Bootstrapping or Reverse Innovation?

Date: May 12, 2014

It’s hard to believe it’s been a year since Emma, Chris, and I completed the MBA program at Rice. A few weekends ago we celebrated our first anniversary as alumni at reunion weekend at the Jones School. During the weekend festivities we participated in executive education sessions from some of our favorite professors.

One of the highlights of the weekend was a lecture from Dr. Prashant Kale on Competing in Emerging Markets. Prashant is a Corporate Strategy professor at Rice with an emphasis on healthcare. The case study presented in class was for GE Healthcare’s Global Medical Systems Business. While the case study and analysis during the executive education session was a slimmed down version of the strategy cases during the MBA program, the point of the analysis was to consider a relatively straightforward business problem from a different perspective and think about how we can apply that to our practical work experience.

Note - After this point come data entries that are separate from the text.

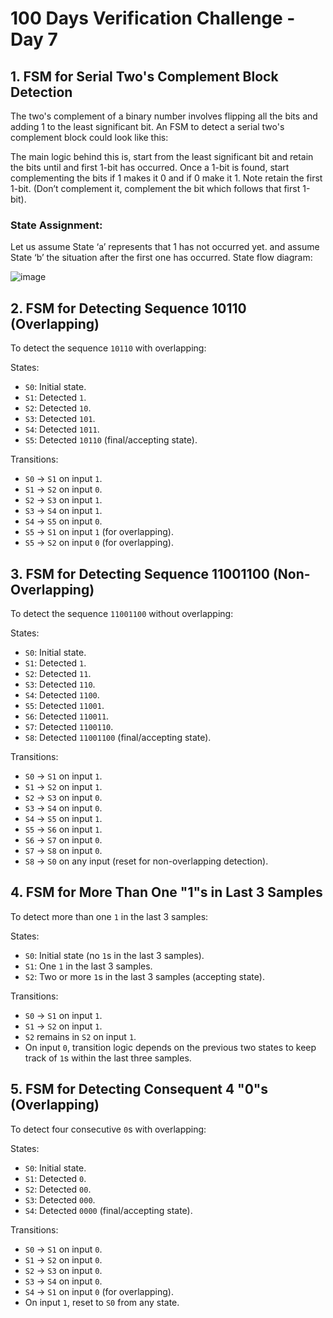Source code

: # 100 Days Verification Challenge - Day 7

## 1. FSM for Serial Two's Complement Block Detection

The two's complement of a binary number involves flipping all the bits and adding 1 to the least significant bit. An FSM to detect a serial two's complement block could look like this:

The main logic behind this is, start from the least significant bit and retain the bits until and first 1-bit has occurred. Once a 1-bit is found, start complementing the bits if 1 makes it 0 and if 0 make it 1. Note retain the first 1-bit. (Don’t complement it, complement the bit which follows that first 1-bit).

### State Assignment:

Let us assume State ‘a’ represents that 1 has not occurred yet. and assume State ‘b’ the situation after the first one has occurred. State flow diagram:

![image](https://github.com/harshitabhambhani/100-days-verification-challenge/assets/109619297/bd583158-4446-4432-a954-70bf84e13802)

## 2. FSM for Detecting Sequence 10110 (Overlapping)

To detect the sequence `10110` with overlapping:

States:
- `S0`: Initial state.
- `S1`: Detected `1`.
- `S2`: Detected `10`.
- `S3`: Detected `101`.
- `S4`: Detected `1011`.
- `S5`: Detected `10110` (final/accepting state).

Transitions:
- `S0` → `S1` on input `1`.
- `S1` → `S2` on input `0`.
- `S2` → `S3` on input `1`.
- `S3` → `S4` on input `1`.
- `S4` → `S5` on input `0`.
- `S5` → `S1` on input `1` (for overlapping).
- `S5` → `S2` on input `0` (for overlapping).

## 3. FSM for Detecting Sequence 11001100 (Non-Overlapping)

To detect the sequence `11001100` without overlapping:

States:
- `S0`: Initial state.
- `S1`: Detected `1`.
- `S2`: Detected `11`.
- `S3`: Detected `110`.
- `S4`: Detected `1100`.
- `S5`: Detected `11001`.
- `S6`: Detected `110011`.
- `S7`: Detected `1100110`.
- `S8`: Detected `11001100` (final/accepting state).

Transitions:
- `S0` → `S1` on input `1`.
- `S1` → `S2` on input `1`.
- `S2` → `S3` on input `0`.
- `S3` → `S4` on input `0`.
- `S4` → `S5` on input `1`.
- `S5` → `S6` on input `1`.
- `S6` → `S7` on input `0`.
- `S7` → `S8` on input `0`.
- `S8` → `S0` on any input (reset for non-overlapping detection).

## 4. FSM for More Than One "1"s in Last 3 Samples

To detect more than one `1` in the last 3 samples:

States:
- `S0`: Initial state (no `1`s in the last 3 samples).
- `S1`: One `1` in the last 3 samples.
- `S2`: Two or more `1`s in the last 3 samples (accepting state).

Transitions:
- `S0` → `S1` on input `1`.
- `S1` → `S2` on input `1`.
- `S2` remains in `S2` on input `1`.
- On input `0`, transition logic depends on the previous two states to keep track of `1`s within the last three samples.

## 5. FSM for Detecting Consequent 4 "0"s (Overlapping)

To detect four consecutive `0`s with overlapping:

States:
- `S0`: Initial state.
- `S1`: Detected `0`.
- `S2`: Detected `00`.
- `S3`: Detected `000`.
- `S4`: Detected `0000` (final/accepting state).

Transitions:
- `S0` → `S1` on input `0`.
- `S1` → `S2` on input `0`.
- `S2` → `S3` on input `0`.
- `S3` → `S4` on input `0`.
- `S4` → `S1` on input `0` (for overlapping).
- On input `1`, reset to `S0` from any state.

In this case, GE Healthcare was trying to decide if an international expansion strategy was best executed locally, glocally (local adaptations for a global product), or through global centers of excellence.  As with most strategy cases, there is no right answer to the question – even with the benefit of hindsight. The real lesson from this case was the unexpected consequence that GE Healthcare found. GE Healthcare did not see the cost savings they anticipated (not even close). The massive benefit for GE Healthcare was the development and success of Reverse Innovation. For example, an ultrasound machine that traditionally sold for $500,000 in the US was reconfigured, redesigned, and sold in other markets for $50,000.

As entrepreneurs, we live a similar life every day; we look for the most cost efficient and inventive ways to support our business. Some people call it bootstrapping, but is bootstrapping so different from Reverse Innovation? In either case, the business is looking for success in unusual places and if a successful opportunities is found, the company often pivots to serve a new market. The biggest difference between the bootstrapping and Reverse Innovation is where the funding for the business comes from. It’s hard to imagine calling GE Healthcare’s result of “In China For China” bootstrapping. Reverse Innovation sounds like a much more elegant and corporate term.